> EXERCISE: Down to the last line, transcribe the records verbatim and exclude the images.

> RECORDS FOR THE TASK:
————————
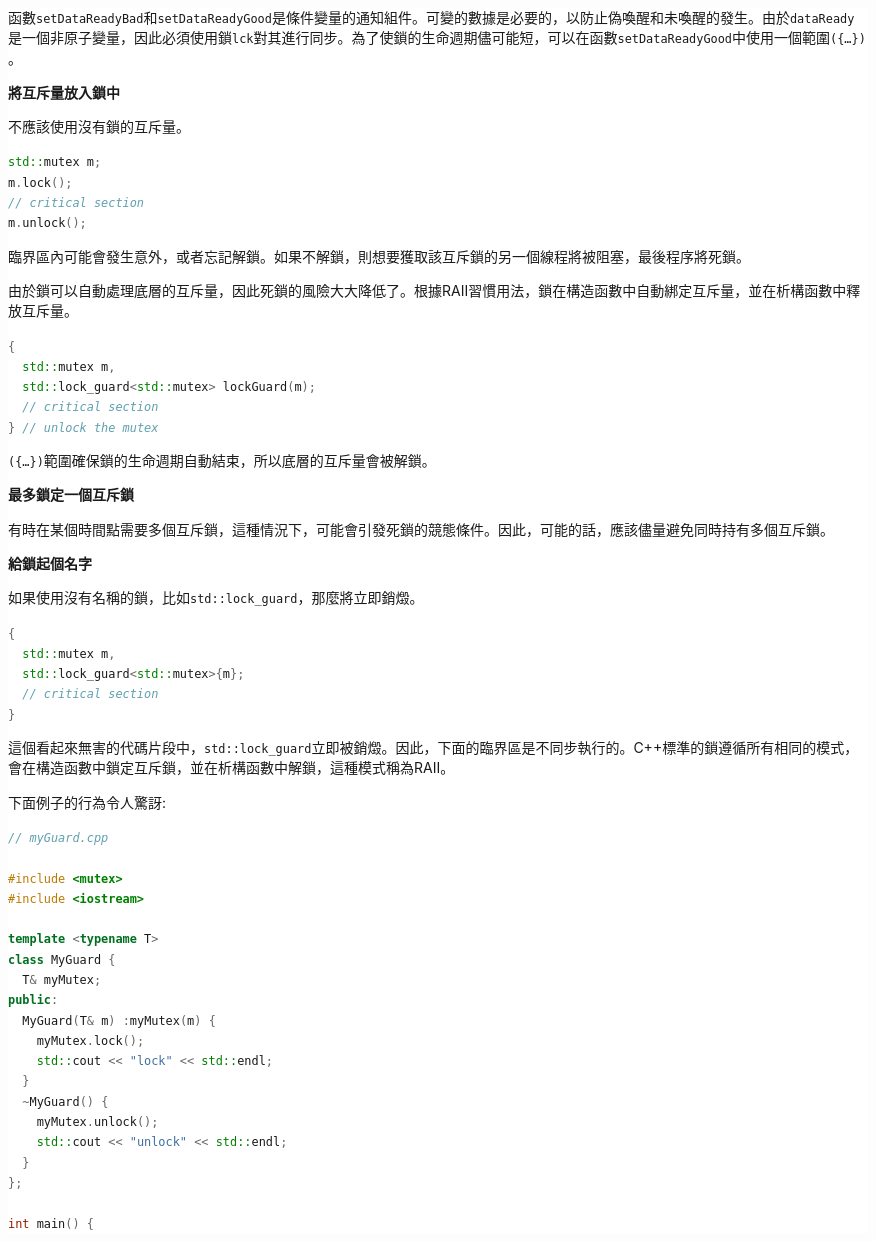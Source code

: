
 ```c++
```

函數`setDataReadyBad`和`setDataReadyGood`是條件變量的通知組件。可變的數據是必要的，以防止偽喚醒和未喚醒的發生。由於`dataReady`是一個非原子變量，因此必須使用鎖`lck`對其進行同步。為了使鎖的生命週期儘可能短，可以在函數`setDataReadyGood`中使用一個範圍`({…}) `。

**將互斥量放入鎖中**

不應該使用沒有鎖的互斥量。

```c++
std::mutex m;
m.lock();
// critical section
m.unlock();
```

臨界區內可能會發生意外，或者忘記解鎖。如果不解鎖，則想要獲取該互斥鎖的另一個線程將被阻塞，最後程序將死鎖。

由於鎖可以自動處理底層的互斥量，因此死鎖的風險大大降低了。根據RAII習慣用法，鎖在構造函數中自動綁定互斥量，並在析構函數中釋放互斥量。

```c++
{
  std::mutex m,
  std::lock_guard<std::mutex> lockGuard(m);
  // critical section
} // unlock the mutex
```

`({…})`範圍確保鎖的生命週期自動結束，所以底層的互斥量會被解鎖。

**最多鎖定一個互斥鎖**

有時在某個時間點需要多個互斥鎖，這種情況下，可能會引發死鎖的競態條件。因此，可能的話，應該儘量避免同時持有多個互斥鎖。

**給鎖起個名字**

如果使用沒有名稱的鎖，比如`std::lock_guard`，那麼將立即銷燬。

```c++
{
  std::mutex m,
  std::lock_guard<std::mutex>{m};
  // critical section
}
```

這個看起來無害的代碼片段中，`std::lock_guard`立即被銷燬。因此，下面的臨界區是不同步執行的。C++標準的鎖遵循所有相同的模式，會在構造函數中鎖定互斥鎖，並在析構函數中解鎖，這種模式稱為RAII。

下面例子的行為令人驚訝:

```c++
// myGuard.cpp

#include <mutex>
#include <iostream>

template <typename T>
class MyGuard {
  T& myMutex;
public:
  MyGuard(T& m) :myMutex(m) {
    myMutex.lock();
    std::cout << "lock" << std::endl;
  }
  ~MyGuard() {
    myMutex.unlock();
    std::cout << "unlock" << std::endl;
  }
};

int main() {
```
————————
> WORKED SOLUTION:
Source code

:
 ```c++
```

函數`setDataReadyBad`和`setDataReadyGood`是條件變量的通知組件。可變的數據是必要的，以防止偽喚醒和未喚醒的發生。由於`dataReady`是一個非原子變量，因此必須使用鎖`lck`對其進行同步。為了使鎖的生命週期儘可能短，可以在函數`setDataReadyGood`中使用一個範圍`({…}) `。

**將互斥量放入鎖中**

不應該使用沒有鎖的互斥量。

```c++
std::mutex m;
m.lock();
// critical section
m.unlock();
```

臨界區內可能會發生意外，或者忘記解鎖。如果不解鎖，則想要獲取該互斥鎖的另一個線程將被阻塞，最後程序將死鎖。

由於鎖可以自動處理底層的互斥量，因此死鎖的風險大大降低了。根據RAII習慣用法，鎖在構造函數中自動綁定互斥量，並在析構函數中釋放互斥量。

```c++
{
  std::mutex m,
  std::lock_guard<std::mutex> lockGuard(m);
  // critical section
} // unlock the mutex
```

`({…})`範圍確保鎖的生命週期自動結束，所以底層的互斥量會被解鎖。

**最多鎖定一個互斥鎖**

有時在某個時間點需要多個互斥鎖，這種情況下，可能會引發死鎖的競態條件。因此，可能的話，應該儘量避免同時持有多個互斥鎖。

**給鎖起個名字**

如果使用沒有名稱的鎖，比如`std::lock_guard`，那麼將立即銷燬。

```c++
{
  std::mutex m,
  std::lock_guard<std::mutex>{m};
  // critical section
}
```

這個看起來無害的代碼片段中，`std::lock_guard`立即被銷燬。因此，下面的臨界區是不同步執行的。C++標準的鎖遵循所有相同的模式，會在構造函數中鎖定互斥鎖，並在析構函數中解鎖，這種模式稱為RAII。

下面例子的行為令人驚訝:

```c++
// myGuard.cpp

#include <mutex>
#include <iostream>

template <typename T>
class MyGuard {
  T& myMutex;
public:
  MyGuard(T& m) :myMutex(m) {
    myMutex.lock();
    std::cout << "lock" << std::endl;
  }
  ~MyGuard() {
    myMutex.unlock();
    std::cout << "unlock" << std::endl;
  }
};

int main() {
```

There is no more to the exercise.